=== Exercise description ===
Among the following entries, say how many lines contain the word "readthedocs"; the answer is a number and nothing else.

=== Exercise material ===
%%

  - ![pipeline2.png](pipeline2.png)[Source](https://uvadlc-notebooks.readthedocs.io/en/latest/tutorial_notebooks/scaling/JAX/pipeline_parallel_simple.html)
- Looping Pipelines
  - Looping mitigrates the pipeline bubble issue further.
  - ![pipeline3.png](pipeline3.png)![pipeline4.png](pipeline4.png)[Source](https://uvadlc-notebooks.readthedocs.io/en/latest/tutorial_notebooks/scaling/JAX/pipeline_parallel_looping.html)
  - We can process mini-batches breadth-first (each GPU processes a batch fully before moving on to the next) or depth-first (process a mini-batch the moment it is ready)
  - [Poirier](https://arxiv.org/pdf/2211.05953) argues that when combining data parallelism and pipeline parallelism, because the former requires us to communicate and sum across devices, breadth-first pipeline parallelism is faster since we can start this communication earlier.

%%

=== Written reply ===
2